There are 25 prime numbers less than 100 and each of these numbers will generate 99 non-duplicated numbers since they will have only one number as their factor. So we have to have at least 2475 unique numbers just from the primes under 100.
However thinking about it we can also remove the numbers that are composed of primes like 6 and 15. Observe that since 6=2*3 that 6^2=(2*3)^2=2^2*3^3, and so on.
We could try to find the possible permutations of the 25 primes however there are 2^25 ways that we can combine the 25 primes and calculating which combinations have values less than 100 is rather time consuming.
Instead lets consider what numbers we know are going to show up more than once in the table?
Any number that is a power of a lower number of the list will definitely be a repeated.
The higher powers of 2 will show up in the powers of 4, 8, 16, 32, and 64.

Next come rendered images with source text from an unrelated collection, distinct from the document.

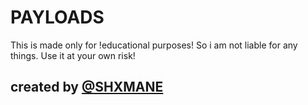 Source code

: # PAYLOADS

This is made only for !educational purposes! So i am not liable for any things. Use it at your own risk!

## created by [@SHXMANE](https://discord.gg/q7mkDgfQ3f)


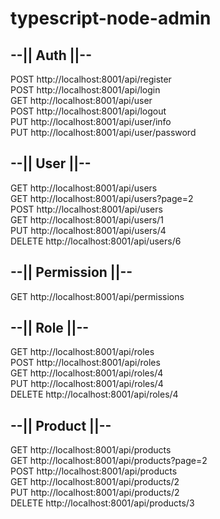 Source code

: # typescript-node-admin

## --|| Auth ||--
POST   http://localhost:8001/api/register  
POST   http://localhost:8001/api/login  
GET    http://localhost:8001/api/user  
POST   http://localhost:8001/api/logout  
PUT    http://localhost:8001/api/user/info  
PUT    http://localhost:8001/api/user/password  

## --|| User ||--
GET    http://localhost:8001/api/users  
GET    http://localhost:8001/api/users?page=2  
POST   http://localhost:8001/api/users  
GET    http://localhost:8001/api/users/1  
PUT    http://localhost:8001/api/users/4  
DELETE http://localhost:8001/api/users/6  

## --|| Permission ||--
GET    http://localhost:8001/api/permissions  

## --|| Role ||--
GET    http://localhost:8001/api/roles  
POST   http://localhost:8001/api/roles  
GET    http://localhost:8001/api/roles/4  
PUT    http://localhost:8001/api/roles/4  
DELETE http://localhost:8001/api/roles/4  

## --|| Product ||--
GET    http://localhost:8001/api/products  
GET    http://localhost:8001/api/products?page=2  
POST   http://localhost:8001/api/products  
GET    http://localhost:8001/api/products/2  
PUT    http://localhost:8001/api/products/2  
DELETE http://localhost:8001/api/products/3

Below I have generated a truncated list for the 2,4, and 8 table. We can see that the 4 table repeats every second value on the 2 table and that the 8 table repeats the 3rd value. This corresponds to 4=2^2 and 8=2^3.
The following Matrix and ArrayPlot were generated in Mathematica to show the repeated numbers in the table given above. Observe that 2^6 occurs the most often in this table and is represented in black in the ArrayPlot to signify that it is a larger value.
Also you should notice that in a number of rows the values are high for half of the row and then drop down to 1 for the rest of the array. As an example the power table for 100 is at the bottom of the array window. Note that the first 50 values of this table occur in the 10 power table.
This problem is mechanically simple to calculate with a computer but is calculable by hand given time and planning. I wouldn't ask students to do the full table by hand but I feel that you could probably have an interesting discussion with students concerning this material.